Três pedidos aos meus colegas e irmãos, os teólogos (1)

1. Testemunhos vivos do Deus vivo

Por Geraldo Frenken

Há, em nossos dias, um fenômeno que, certamente, já percebestes: é o espetáculo dado, aos homens e aos anjos em países dominados pela extrema direita, por jovens marxistas capazes de suportar trabalhos penosos e de sofrer torturas incríveis pelo seu ideal. Não esqueço as atrocidades cometidos dentro do mundo socialista. Mas a interrogação persiste. Onde bebem os jovens marxistas coragem, heroísmo, à altura dos mártires cristãos dos primeiros tempos? Eles só têm o materialismo dialético, só dispõem do humanismo ateu.

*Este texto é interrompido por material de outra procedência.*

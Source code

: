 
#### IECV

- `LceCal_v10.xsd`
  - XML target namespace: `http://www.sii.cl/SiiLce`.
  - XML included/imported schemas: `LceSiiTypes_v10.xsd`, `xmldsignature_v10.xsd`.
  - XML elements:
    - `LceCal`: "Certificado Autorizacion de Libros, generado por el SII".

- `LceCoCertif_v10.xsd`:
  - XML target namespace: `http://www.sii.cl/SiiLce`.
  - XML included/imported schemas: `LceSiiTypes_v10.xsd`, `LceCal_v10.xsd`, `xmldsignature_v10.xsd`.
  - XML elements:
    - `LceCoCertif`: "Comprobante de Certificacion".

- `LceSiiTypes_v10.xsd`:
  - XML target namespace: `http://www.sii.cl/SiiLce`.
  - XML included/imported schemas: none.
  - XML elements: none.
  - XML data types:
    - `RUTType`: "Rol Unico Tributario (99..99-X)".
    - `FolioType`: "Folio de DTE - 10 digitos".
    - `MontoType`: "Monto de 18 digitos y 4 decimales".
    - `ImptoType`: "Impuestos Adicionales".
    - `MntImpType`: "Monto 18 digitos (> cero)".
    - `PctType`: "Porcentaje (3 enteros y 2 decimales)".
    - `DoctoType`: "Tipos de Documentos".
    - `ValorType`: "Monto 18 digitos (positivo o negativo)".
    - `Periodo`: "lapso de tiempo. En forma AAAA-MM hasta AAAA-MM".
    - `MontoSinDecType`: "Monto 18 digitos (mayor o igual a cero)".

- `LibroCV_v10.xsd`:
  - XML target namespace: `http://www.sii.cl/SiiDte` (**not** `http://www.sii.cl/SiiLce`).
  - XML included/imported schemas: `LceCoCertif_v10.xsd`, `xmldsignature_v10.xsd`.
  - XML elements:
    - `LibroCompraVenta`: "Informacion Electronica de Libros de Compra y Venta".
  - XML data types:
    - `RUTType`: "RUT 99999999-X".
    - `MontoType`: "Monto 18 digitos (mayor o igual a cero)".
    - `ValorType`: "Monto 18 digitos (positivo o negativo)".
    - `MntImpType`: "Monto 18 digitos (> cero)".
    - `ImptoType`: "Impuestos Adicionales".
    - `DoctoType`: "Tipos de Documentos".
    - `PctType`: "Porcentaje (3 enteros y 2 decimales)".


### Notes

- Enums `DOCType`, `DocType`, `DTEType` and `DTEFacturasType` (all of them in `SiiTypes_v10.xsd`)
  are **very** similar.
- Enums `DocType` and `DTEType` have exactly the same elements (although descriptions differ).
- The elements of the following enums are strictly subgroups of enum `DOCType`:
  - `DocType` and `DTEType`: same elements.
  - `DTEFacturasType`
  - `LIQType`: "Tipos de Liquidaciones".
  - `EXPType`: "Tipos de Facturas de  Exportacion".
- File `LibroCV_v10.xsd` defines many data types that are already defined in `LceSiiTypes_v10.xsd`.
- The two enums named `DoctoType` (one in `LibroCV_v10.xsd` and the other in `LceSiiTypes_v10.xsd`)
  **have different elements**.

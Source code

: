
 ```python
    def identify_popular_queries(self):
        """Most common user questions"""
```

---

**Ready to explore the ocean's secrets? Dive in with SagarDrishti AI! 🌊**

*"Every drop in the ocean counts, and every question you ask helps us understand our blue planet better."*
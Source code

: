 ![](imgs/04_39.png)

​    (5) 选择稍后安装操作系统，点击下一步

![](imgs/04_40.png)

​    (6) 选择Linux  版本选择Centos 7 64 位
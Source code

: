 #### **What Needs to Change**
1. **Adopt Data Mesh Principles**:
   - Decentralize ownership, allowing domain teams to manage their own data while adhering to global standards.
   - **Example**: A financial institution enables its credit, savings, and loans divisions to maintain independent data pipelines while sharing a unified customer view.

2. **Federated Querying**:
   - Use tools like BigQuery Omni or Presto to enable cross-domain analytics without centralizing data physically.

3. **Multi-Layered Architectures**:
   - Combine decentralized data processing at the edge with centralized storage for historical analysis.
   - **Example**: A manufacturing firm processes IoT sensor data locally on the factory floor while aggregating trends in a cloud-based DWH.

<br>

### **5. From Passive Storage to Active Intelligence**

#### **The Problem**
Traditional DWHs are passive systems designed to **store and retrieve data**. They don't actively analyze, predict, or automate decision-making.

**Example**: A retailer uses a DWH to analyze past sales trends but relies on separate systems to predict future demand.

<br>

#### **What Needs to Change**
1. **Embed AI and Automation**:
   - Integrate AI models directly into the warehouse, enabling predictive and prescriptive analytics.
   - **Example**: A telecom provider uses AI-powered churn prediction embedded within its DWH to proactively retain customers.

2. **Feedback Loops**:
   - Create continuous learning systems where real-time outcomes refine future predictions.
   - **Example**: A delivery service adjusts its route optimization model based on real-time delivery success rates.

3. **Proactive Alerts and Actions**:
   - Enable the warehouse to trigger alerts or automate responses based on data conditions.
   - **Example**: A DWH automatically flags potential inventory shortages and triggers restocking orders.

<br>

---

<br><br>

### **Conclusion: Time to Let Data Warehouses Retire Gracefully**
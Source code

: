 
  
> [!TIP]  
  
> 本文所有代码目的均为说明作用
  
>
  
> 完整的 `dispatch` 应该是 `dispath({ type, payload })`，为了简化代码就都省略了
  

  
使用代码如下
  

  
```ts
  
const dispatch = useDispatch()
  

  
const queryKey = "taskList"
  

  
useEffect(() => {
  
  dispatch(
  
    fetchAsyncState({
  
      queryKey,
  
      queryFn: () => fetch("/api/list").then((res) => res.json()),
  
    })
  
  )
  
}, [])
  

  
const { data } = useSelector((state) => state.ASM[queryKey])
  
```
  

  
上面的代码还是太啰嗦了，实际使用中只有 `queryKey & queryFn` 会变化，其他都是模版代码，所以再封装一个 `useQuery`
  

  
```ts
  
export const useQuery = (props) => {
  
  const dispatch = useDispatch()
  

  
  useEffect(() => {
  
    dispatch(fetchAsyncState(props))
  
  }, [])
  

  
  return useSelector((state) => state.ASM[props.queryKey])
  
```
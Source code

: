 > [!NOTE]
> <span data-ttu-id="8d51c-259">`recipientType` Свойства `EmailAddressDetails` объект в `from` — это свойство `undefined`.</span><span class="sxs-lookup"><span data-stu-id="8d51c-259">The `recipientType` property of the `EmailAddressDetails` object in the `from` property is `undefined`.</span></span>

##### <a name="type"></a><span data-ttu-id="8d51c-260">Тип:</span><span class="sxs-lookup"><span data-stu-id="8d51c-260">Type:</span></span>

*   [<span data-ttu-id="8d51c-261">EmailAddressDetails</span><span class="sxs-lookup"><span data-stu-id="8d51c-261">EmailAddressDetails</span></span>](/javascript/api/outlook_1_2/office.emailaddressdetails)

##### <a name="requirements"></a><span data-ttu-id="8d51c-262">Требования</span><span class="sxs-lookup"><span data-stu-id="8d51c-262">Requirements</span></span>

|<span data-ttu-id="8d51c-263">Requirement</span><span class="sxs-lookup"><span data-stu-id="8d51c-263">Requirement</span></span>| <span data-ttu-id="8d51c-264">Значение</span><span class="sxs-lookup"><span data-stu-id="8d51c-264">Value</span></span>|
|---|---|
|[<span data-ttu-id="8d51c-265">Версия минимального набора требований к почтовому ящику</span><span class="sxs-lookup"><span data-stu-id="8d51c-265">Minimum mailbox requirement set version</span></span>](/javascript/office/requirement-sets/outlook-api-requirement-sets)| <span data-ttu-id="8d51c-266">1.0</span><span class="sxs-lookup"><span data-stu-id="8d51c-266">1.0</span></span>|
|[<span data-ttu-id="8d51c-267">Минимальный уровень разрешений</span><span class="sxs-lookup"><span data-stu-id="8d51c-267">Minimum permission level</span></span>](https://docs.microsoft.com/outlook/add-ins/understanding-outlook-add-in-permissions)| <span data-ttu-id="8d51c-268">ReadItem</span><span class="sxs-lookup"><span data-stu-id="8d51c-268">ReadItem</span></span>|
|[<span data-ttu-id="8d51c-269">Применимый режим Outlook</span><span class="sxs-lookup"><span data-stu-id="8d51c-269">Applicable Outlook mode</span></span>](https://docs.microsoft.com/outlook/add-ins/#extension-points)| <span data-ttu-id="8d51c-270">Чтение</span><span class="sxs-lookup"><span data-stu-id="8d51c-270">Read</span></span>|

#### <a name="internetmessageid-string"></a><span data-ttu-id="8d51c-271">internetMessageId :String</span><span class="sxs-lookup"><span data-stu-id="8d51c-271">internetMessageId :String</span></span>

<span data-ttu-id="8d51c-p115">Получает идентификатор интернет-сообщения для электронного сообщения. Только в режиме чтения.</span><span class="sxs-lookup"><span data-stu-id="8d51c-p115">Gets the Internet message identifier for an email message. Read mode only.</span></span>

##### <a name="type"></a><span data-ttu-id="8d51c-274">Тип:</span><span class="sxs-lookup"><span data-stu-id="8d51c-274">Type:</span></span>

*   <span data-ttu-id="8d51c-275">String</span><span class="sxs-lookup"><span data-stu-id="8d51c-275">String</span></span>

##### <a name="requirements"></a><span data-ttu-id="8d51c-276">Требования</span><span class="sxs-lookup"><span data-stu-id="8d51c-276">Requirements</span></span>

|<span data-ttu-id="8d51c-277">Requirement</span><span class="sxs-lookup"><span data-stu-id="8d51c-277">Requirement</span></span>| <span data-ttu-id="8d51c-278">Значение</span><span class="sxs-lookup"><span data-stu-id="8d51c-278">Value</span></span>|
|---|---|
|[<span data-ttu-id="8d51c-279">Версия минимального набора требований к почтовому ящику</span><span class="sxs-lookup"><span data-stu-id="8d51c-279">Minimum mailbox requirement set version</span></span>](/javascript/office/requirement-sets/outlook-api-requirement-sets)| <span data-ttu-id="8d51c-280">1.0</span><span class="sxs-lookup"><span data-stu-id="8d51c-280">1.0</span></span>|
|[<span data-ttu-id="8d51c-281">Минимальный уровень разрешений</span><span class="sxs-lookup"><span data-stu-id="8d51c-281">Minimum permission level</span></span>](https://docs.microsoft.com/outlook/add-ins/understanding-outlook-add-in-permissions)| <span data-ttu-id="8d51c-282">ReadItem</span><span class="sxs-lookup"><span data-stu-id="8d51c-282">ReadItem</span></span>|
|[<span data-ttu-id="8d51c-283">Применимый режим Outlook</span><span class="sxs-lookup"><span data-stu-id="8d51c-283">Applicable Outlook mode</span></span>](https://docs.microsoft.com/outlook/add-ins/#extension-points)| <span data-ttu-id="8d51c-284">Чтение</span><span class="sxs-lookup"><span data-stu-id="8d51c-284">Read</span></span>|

Que vergonha para nós cristãos que, tendo todo o evangelho, encontramos ainda maneiras de ser tão frágeis e tão medíocres!

Ai do homem que não tem dogmas, isto é, que não tem convicções profundas, carne de sua carne, sangue do seu sangue. Ai do homem que não tem uma razão para viver e para morrer! Claro que é diferente ter dogmas e pretender impô-los pela força.

Donde virá nossa mediocridade cristã? Temos grandes textos e belas conclusões que ficam no papel. Fazemos o elogio da caridade e o mundo desenvolvido – 20% da população da terra tendo entre as mãos 80% de recursos humanos – é cristão, ao menos na origem. Nossa civilização cristã faz a guerra; alimenta o racismo; chega a criar riquezas baseadas na miséria; não tem a coragem de enfrentar os trusts internacionais, responsáveis por injustiças em escala mundial.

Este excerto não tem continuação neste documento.